Secondly, human agency is entangled in organizational processes and systems, so the ability of change agents to effect change is both constrained by and directed by “material agency” – the goals and constraints embedded in elements of the situation. For example, the design of a computer system may only allow certain people to access data about product sales, limiting the range of options for using the system for other purposes. Analysts find the range of solution options open to them constrained by the need to workaround, change, or accept aspects of material agency that emerge as they explore and appreciate the problem-situation.

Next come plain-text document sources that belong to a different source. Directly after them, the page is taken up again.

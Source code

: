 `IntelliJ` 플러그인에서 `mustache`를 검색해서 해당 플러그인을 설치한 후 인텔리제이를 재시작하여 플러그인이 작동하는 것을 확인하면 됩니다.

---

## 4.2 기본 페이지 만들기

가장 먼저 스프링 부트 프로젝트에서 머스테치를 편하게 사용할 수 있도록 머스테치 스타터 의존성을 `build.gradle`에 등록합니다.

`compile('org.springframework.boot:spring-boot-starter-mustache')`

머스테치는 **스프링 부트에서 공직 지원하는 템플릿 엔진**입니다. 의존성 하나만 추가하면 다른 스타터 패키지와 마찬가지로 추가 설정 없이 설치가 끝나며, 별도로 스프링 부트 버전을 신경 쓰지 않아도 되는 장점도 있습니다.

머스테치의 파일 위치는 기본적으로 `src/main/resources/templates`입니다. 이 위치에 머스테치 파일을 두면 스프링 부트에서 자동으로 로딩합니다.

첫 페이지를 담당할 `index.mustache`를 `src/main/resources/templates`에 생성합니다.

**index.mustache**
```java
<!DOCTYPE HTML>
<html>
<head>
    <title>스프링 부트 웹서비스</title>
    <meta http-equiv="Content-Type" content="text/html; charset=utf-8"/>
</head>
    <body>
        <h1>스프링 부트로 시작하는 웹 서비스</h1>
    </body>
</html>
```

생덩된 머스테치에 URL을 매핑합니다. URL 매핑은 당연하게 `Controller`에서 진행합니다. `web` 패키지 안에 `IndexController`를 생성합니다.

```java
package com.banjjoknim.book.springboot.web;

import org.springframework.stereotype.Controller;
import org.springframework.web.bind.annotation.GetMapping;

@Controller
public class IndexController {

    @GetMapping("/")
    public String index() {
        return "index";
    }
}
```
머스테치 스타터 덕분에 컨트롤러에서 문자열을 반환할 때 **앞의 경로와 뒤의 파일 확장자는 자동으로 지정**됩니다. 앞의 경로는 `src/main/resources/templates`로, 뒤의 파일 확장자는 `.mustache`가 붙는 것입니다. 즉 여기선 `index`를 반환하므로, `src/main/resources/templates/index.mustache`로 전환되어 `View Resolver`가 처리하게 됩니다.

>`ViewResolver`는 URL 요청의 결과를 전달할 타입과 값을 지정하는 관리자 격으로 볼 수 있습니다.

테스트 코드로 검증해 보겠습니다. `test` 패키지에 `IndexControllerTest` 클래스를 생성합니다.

Thirdly, any problem-solving process needs to be exploratory and iterative in nature. Modern systems requirements techniques are designed around the supposition that there is a single problem and that it can be defined easily and analyzed rapidly. As a result, we spend far too little time exploring the problem-situation. Russell Ackoff famously said
“Successful problem solving requires finding the right solution to the right problem. We fail more often because we solve the wrong problem than because we get the wrong solution to the right problem.”

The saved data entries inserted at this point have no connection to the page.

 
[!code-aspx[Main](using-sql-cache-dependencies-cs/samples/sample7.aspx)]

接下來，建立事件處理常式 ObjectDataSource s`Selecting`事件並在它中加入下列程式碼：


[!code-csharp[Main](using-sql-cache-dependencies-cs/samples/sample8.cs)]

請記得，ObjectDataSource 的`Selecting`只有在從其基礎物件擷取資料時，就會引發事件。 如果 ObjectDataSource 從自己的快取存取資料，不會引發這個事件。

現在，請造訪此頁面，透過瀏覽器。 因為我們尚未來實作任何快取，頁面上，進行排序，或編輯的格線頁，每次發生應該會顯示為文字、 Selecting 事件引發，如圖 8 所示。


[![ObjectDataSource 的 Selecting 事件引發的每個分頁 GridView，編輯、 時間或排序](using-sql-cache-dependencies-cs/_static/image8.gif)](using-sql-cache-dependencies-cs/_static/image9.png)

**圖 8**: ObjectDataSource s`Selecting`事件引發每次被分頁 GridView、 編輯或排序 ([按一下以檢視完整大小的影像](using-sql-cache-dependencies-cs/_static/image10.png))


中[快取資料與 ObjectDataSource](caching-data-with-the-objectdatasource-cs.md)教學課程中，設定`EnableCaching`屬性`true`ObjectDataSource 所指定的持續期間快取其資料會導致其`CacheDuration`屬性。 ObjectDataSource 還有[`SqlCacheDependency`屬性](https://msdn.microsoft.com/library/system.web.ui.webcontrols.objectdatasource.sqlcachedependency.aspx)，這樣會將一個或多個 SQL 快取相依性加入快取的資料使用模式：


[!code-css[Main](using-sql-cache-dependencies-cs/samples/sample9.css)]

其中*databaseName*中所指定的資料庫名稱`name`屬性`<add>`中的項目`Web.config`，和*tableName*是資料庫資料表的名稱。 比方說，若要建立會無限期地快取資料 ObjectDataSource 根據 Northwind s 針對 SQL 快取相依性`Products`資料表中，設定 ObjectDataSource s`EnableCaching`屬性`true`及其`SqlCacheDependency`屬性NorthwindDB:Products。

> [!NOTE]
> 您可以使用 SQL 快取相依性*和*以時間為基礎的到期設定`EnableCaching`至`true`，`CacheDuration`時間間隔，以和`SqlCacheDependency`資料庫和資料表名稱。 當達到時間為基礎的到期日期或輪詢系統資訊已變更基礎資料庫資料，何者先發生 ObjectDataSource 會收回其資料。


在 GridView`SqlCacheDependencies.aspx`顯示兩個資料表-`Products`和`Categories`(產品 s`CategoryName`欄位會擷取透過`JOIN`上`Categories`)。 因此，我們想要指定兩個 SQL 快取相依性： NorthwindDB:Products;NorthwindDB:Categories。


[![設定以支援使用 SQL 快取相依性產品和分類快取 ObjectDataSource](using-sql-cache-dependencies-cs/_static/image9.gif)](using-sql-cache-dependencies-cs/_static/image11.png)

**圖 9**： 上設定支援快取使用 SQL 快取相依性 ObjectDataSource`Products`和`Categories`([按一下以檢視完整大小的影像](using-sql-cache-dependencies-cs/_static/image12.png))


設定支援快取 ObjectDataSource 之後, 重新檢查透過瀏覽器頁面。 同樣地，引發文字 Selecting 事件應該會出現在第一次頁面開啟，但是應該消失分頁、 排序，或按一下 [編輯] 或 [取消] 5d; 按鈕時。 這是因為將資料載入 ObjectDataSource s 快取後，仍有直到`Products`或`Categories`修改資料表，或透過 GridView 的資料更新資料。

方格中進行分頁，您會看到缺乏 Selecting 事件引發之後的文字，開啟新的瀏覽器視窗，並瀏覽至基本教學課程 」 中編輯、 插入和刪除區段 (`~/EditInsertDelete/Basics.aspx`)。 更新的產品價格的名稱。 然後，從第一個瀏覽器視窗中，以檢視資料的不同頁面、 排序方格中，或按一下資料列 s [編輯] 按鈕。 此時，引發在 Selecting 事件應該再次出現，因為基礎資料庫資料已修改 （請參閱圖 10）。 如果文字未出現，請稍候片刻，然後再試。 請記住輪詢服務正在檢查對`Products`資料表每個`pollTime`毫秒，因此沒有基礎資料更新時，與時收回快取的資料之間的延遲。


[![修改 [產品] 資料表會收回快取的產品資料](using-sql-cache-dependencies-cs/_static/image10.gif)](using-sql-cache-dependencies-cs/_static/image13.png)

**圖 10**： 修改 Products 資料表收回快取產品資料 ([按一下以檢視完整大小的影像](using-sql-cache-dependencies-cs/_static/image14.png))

Russel Ackoff (1974) Redesigning the Future: a Systems Approach to Societal Problems, Wiley, pg. 8.
Successful resolution of wicked problems requires appreciative design techniques (Vickers, 1968). Analysts need to become enculturated in the problem-situation, so they understand the stakeholder perspectives that drive multiple definitions of wicked problems. They need to be familiar with systemic analysis of problems. Plus, they need to be good facilitators, capable of negotiating solutions across multiple stakeholders, with multiple viewpoints and priorities.
References
Mitroff, I.I., Kilmann, R.H. (2021). Wicked Messes: The Ultimate Challenge to Reality. In: The Psychodynamics of Enlightened Leadership. Management, Change, Strategy and Positive Leadership. Springer, Champaign. https://doi.org/10.1007/978-3-030-71764-3_3
Pickering, Andrew (1995) The Mangle of Practice. University of Chicago Press, Chicago IL.
Rittel, H. W. J. (1972). Second Generation Design Methods. Design Methods Group 5th Anniversary Report: 5-10. DMG Occasional Paper 1. Reprinted in N. Cross (Ed.) 1984. Developments in Design Methodology, J. Wiley & Sons, Chichester: 317-327.: Reprinted in N. Cross (ed.), Developments in Design Methodology, J. Wiley & Sons, Chichester, 1984, pp. 317-327.
Rittel, H. W. J. and M. M. Webber (1973). “Dilemmas in a General Theory of Planning.” Policy Sciences 4, pp. 155-169.
Vickers G. (1968) Value Systems and Social Process. Tavistock, London UK.